Я взял злосчастную тряпку и, шепча про себя проклятия, которые не осмеливаюсь написать, шагнул на открытую площадку, казалось, вознесенную в самое небо, с которой наблюдал звезды. Там, скомкав шарф, я бросил его вниз, и он полетел, подхваченный ветром.
Увидев это, прелестная царица снова засмеялась.
– Зачем? – воскликнула она. – Что сказала бы твоя дама сердца, если бы увидела, как ты столь непочтительно выбросил ее залог любви? Может быть Гармахис, такая же участь постигнет и мой венок?
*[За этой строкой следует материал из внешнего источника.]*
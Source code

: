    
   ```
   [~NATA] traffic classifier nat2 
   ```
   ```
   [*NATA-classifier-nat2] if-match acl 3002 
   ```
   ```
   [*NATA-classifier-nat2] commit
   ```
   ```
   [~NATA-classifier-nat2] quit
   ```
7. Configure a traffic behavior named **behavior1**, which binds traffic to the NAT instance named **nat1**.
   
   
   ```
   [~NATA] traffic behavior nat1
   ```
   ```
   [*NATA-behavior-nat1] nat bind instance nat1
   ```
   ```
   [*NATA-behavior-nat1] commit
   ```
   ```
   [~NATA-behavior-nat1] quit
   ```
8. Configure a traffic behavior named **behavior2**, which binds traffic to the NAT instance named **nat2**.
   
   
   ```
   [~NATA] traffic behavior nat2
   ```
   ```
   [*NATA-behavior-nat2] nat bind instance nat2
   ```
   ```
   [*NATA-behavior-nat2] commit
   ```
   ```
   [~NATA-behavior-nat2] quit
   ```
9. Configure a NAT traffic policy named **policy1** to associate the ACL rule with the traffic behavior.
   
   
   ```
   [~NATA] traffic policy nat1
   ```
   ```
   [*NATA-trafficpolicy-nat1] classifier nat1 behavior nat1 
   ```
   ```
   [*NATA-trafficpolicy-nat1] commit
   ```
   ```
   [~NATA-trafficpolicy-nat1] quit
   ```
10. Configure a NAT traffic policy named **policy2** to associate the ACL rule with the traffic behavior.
Смотри, розы увядают; на, брось. – И, наклонившись, она взяла венок и протянула мне.
Я был в таком бешенстве, что вдруг решил разозлить ее и послать венок вслед за шарфом, однако обуздал себя.
– Нет, – ответил я уже не так резко, – этот венок – дар царицы, его я сохраню. – Эту минуту я увидел, что занавес колыхнулся. Сколько раз я потом жалел, что произнес эти слова пустой любезности, оказавшиеся роковыми.
– Как мне благодарить бога любви за столь великую милость? – проговорила она, вперяя в меня странный взгляд. – Но довольно шуток, выйдем на эту площадку, я хочу, чтобы ты рассказал мне о своих непостижимых звездах. Я всегда любила звезды, они такие чистые, яркие, холодные, и так чужды им наши одержимость и суета. Меня с детства тянуло к ним, вот бы жить среди них, мечтала я, ночь убаюкивала бы меня на своей темной груди, я вечно бы глядела на ее лик с нежными мерцающими глазами и растворялась в просторах мироздания. А может быть, – кто знает, Гармахис? – может быть, звезды сотворены из той же материи, что и мы, и, связанные с нами невидимыми нитями Природы, и в самом деле влекут нас за собой, когда совершают предначертанный им путь? Помнишь греческий миф о человеке, который стал звездой? Может быть, это случилось на самом деле? Может быть, эти крошечные огоньки – души людей, только очистившиеся, наполненные светом и достигшие царства блаженного покоя, откуда они озаряют кипение мелких страстей на их матери-земле? Или это светильники, висящие в высоте небесного свода и ярко, благодарно вспыхивающие, когда к ним подносит свой извечно горящий огонь некое божество, которое простирает крылья и в мире наступает ночь? Поделись со мной своей мудростью, приоткрой свои тайны, мой слуга, ибо я очень невежественна. Но мой ум жаждет знаний, мне хочется наполнить себя ими, я думаю, что многое бы поняла, только мне нужен наставник.